The University of Warwick (/ˈwɒrɪk/ WORR-ik; abbreviated as Warw. in post-nominal letters) is a public research university on the outskirts of Coventry between the West Midlands and Warwickshire, England. The university was founded in 1965 as part of a government initiative to expand higher education. Warwick Business School was established in 1967, Warwick Law School in 1968, Warwick Manufacturing Group (WMG) in 1980, and Warwick Medical School in 2000. Warwick incorporated Coventry College of Education in 1979 and Horticulture Research International in 2004.

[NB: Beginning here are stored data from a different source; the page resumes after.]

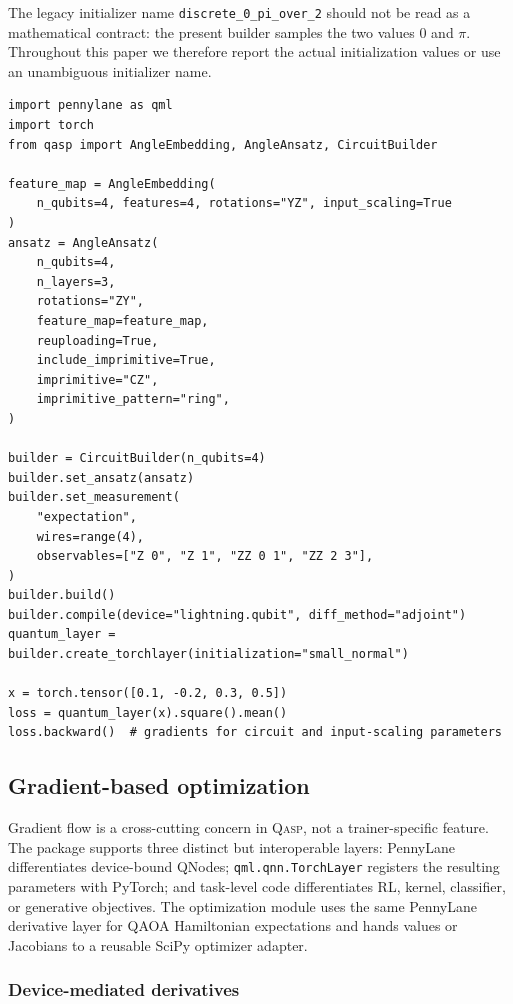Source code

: \documentclass[10pt]{article}
\newcommand{\qasp}{\textsc{Qasp}}
\newcommand{\code}[1]{\texttt{#1}}
\newcommand{\version}{0.1.0}
\begin{document}
The legacy initializer name \code{discrete\_0\_pi\_over\_2} should not be read
as a mathematical contract: the present builder samples the two values $0$ and
$\pi$.  Throughout this paper we therefore report the actual initialization
values or use an unambiguous initializer name.

\begin{lstlisting}[caption={Low-level construction of a differentiable quantum layer.  The snippet uses public release-\version{} interfaces.},label={lst:builder}]
import pennylane as qml
import torch
from qasp import AngleEmbedding, AngleAnsatz, CircuitBuilder

feature_map = AngleEmbedding(
    n_qubits=4, features=4, rotations="YZ", input_scaling=True
)
ansatz = AngleAnsatz(
    n_qubits=4,
    n_layers=3,
    rotations="ZY",
    feature_map=feature_map,
    reuploading=True,
    include_imprimitive=True,
    imprimitive="CZ",
    imprimitive_pattern="ring",
)

builder = CircuitBuilder(n_qubits=4)
builder.set_ansatz(ansatz)
builder.set_measurement(
    "expectation",
    wires=range(4),
    observables=["Z 0", "Z 1", "ZZ 0 1", "ZZ 2 3"],
)
builder.build()
builder.compile(device="lightning.qubit", diff_method="adjoint")
quantum_layer = builder.create_torchlayer(initialization="small_normal")

x = torch.tensor([0.1, -0.2, 0.3, 0.5])
loss = quantum_layer(x).square().mean()
loss.backward()  # gradients for circuit and input-scaling parameters
\end{lstlisting}

\subsection{Gradient-based optimization}
\label{sec:gradients}

Gradient flow is a cross-cutting concern in \qasp{}, not a trainer-specific
feature.  The package supports three distinct but interoperable layers:
PennyLane differentiates device-bound QNodes;
\code{qml.qnn.TorchLayer} registers the resulting parameters with PyTorch; and
task-level code differentiates RL, kernel, classifier, or generative
objectives.  The optimization module uses the same PennyLane derivative layer
for QAOA Hamiltonian expectations and hands values or Jacobians to a reusable
SciPy optimizer adapter.

\subsubsection{Device-mediated derivatives}
\end{document}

Warwick is primarily based on a 290-hectare (720-acre) campus on the outskirts of Coventry, with a satellite campus in Wellesbourne and a central London base at the Shard. It is organised into three faculties—Arts; Science, Engineering and Medicine; and Social Sciences—within which there are thirty-two departments. As of 2021, Warwick has around 29,534 full-time students and 2,691 academic and research staff, with an average intake of 4,950 undergraduates out of 38,071 applicants (7.7 applicants per place). The annual income of the institution for 2024–2025 was £859.9 million, of which £147.5 million was from research grants and contracts, with an expenditure of £828.7 million. Warwick Arts Centre is a multi-venue arts complex in the university's main campus and is the largest venue of its kind in the UK outside of London.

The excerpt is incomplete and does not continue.